# Agentic Chat Eval Harness Capability Buildprint

This Capability Buildprint installs a rigorous evaluation harness for existing Agentic Chat systems.

It does not build a chat product. It adds a repeatable proof layer that can evaluate multi-turn conversation behavior, tool/action correctness, provider routing, memory/state continuity, recovery behavior, UI evidence, and optional RAG grounding.

## What it adds

- scenario fixtures for agentic chat tasks
- simulated user turns and interruption paths
- trace/span collection for model calls, tool calls, handoffs, guardrails, retrieval, UI events, and custom host events
- expected tool/action side-effect checks
- model/provider routing and fallback checks
- memory/state continuity checks
- streaming and UI proof checks
- optional RAG profile for retrieval, citation, grounding, permission, and stale-index checks
- deterministic scorers plus bounded model-judge scorers
- regression command and machine-readable receipts

## Design thesis

Final-answer grading is not enough.

An Agentic Chat harness must inspect:

- what the agent saw
- what it asked
- what tool it chose
- what arguments it sent
- what the tool changed
- how it recovered from failures
- what state or memory changed
- whether the UI represented the real state
- whether retrieved evidence actually supported the answer

If those artifacts are unavailable, the harness must downgrade the proof level instead of reporting success.

## Preferred baseline

Use existing host tooling when it is already available.
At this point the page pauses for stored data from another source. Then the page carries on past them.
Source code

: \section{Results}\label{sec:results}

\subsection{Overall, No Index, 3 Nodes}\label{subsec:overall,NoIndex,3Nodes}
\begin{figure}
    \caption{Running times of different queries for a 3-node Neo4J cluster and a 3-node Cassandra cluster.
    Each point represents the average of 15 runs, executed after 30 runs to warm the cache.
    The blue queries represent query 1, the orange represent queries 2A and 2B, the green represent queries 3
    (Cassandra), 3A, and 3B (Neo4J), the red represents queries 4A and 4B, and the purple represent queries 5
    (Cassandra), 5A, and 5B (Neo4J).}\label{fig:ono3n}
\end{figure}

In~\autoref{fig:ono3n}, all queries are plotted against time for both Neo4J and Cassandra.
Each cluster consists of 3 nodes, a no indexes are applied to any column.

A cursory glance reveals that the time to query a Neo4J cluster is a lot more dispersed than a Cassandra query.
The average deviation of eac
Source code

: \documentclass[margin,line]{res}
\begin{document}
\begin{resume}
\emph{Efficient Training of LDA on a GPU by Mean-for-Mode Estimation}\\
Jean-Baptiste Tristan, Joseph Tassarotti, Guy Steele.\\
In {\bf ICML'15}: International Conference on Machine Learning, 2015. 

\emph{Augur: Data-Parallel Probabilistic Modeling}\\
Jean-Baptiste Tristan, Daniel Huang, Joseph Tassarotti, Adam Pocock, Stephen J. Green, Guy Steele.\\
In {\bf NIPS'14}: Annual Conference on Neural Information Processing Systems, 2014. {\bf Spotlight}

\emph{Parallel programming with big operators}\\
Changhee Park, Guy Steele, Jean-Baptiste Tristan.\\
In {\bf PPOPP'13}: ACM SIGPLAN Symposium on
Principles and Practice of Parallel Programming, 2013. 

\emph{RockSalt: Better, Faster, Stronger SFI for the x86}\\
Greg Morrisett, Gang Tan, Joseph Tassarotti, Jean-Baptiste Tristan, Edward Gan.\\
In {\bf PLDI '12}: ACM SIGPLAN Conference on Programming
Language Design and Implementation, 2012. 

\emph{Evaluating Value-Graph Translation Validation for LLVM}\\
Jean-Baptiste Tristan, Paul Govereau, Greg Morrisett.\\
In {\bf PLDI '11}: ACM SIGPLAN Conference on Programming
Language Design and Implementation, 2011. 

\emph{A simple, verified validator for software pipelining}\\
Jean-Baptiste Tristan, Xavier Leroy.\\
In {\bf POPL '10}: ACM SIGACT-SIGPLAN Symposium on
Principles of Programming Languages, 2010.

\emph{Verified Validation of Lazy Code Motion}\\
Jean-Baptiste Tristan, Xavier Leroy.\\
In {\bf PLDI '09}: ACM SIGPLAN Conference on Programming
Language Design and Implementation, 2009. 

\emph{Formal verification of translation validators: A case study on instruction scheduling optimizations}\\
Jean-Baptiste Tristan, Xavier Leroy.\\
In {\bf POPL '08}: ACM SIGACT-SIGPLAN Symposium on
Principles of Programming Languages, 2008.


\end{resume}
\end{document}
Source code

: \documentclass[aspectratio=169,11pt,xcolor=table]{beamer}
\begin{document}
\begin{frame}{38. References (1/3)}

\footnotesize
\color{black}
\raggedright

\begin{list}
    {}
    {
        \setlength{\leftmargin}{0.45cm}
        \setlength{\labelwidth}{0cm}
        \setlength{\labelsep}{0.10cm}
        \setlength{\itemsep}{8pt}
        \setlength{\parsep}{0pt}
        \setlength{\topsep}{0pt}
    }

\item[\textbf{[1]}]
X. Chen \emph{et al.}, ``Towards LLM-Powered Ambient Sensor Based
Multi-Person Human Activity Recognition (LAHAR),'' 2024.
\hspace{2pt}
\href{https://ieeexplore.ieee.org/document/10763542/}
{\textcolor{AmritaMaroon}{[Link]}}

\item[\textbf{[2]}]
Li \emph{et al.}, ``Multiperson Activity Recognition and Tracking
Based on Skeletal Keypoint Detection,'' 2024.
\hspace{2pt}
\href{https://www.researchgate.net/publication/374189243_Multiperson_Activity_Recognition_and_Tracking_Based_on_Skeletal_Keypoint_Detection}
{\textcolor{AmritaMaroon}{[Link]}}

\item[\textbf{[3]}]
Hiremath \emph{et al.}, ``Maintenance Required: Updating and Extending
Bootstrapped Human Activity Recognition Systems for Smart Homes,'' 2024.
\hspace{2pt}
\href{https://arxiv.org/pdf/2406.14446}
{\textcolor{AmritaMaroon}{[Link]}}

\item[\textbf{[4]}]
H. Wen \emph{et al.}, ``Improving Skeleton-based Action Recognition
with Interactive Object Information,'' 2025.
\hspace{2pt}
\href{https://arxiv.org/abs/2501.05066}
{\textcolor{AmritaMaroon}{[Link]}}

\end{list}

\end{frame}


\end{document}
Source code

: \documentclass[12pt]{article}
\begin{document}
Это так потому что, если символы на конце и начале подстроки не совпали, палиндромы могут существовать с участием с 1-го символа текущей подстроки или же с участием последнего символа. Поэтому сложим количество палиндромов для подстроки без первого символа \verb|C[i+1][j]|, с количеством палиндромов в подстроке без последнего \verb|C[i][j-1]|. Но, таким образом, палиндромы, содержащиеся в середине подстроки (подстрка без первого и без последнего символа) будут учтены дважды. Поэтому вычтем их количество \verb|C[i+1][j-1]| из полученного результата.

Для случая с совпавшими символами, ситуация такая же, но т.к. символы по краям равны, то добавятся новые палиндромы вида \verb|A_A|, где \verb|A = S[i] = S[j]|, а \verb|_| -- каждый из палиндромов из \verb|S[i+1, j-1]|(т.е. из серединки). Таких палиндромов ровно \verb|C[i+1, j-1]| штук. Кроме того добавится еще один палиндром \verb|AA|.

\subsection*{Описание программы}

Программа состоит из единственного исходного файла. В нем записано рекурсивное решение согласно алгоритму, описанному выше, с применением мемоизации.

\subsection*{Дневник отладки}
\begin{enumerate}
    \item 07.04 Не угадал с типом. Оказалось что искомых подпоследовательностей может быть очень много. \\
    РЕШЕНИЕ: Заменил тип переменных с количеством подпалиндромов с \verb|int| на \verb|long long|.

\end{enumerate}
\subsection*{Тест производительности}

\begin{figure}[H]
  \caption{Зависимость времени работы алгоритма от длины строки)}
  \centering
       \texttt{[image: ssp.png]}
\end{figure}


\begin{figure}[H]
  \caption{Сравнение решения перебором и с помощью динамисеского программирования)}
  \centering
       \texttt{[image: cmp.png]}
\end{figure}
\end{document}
Otherwise prefer:

- runner style: pytest/Vitest or equivalent host test runner
- trace model: OpenTelemetry-compatible spans or host-neutral JSON spans
- scenario format: versioned YAML/JSON fixtures
- deterministic scorers: assertions over traces, tool results, state diffs, citations, and UI evidence
- model-judge scorers: optional, rubric-bound, example-calibrated, and never sole proof for high-risk claims
- optional integrations: OpenAI Evals, Inspect AI, DeepEval, Braintrust, Phoenix, Langfuse, OpenLLMetry, Ragas, TruLens, or LlamaIndex evaluation adapters

The durable contract is the proof behavior, not a specific vendor.

## Profiles

### Core chat

Evaluates multi-turn task completion, instruction adherence, user-questioning, blocked states, refusal boundaries, transcript quality, and final answer usefulness.

### Tool actions

Evaluates tool selection, tool argument correctness, side effects, retries, idempotency, and recovery from tool failure.

### Memory and state

Evaluates durable state changes, memory writes, compaction behavior, state diffs, and stale-memory avoidance.

### Provider routing

Evaluates model/provider selection, fallback, retry policy, latency/cost capture, and degraded-mode behavior.

### UI proof

Evaluates streaming, action visibility, loading/error/blocked states, receipt access, and absence of fake success or raw debug leakage.

### RAG

Optional profile. Evaluates retrieval allow/deny behavior, context precision, context recall, groundedness, answer relevance, citation coverage, unsupported claim rate, stale/deleted content exclusion, and weak-evidence uncertainty.

## Non-negotiables

- No pass from final text alone.
- No tool/action pass without expected side-effect proof.
- No RAG pass without retrieved context, citations, and deny-path proof.
- No UI pass from prose description alone.
- No model-judge-only pass for security, billing, legal, destructive, or permission-sensitive behavior.
- No benchmark claim without pinned scenario/dataset version.
- No production claim without a regression command and `.buildprint/agentic-chat-eval-receipt.md`.

## Where to start

Start with `BUILDPRINT.md`. The README is the human overview; the Buildprint files are the executable contract.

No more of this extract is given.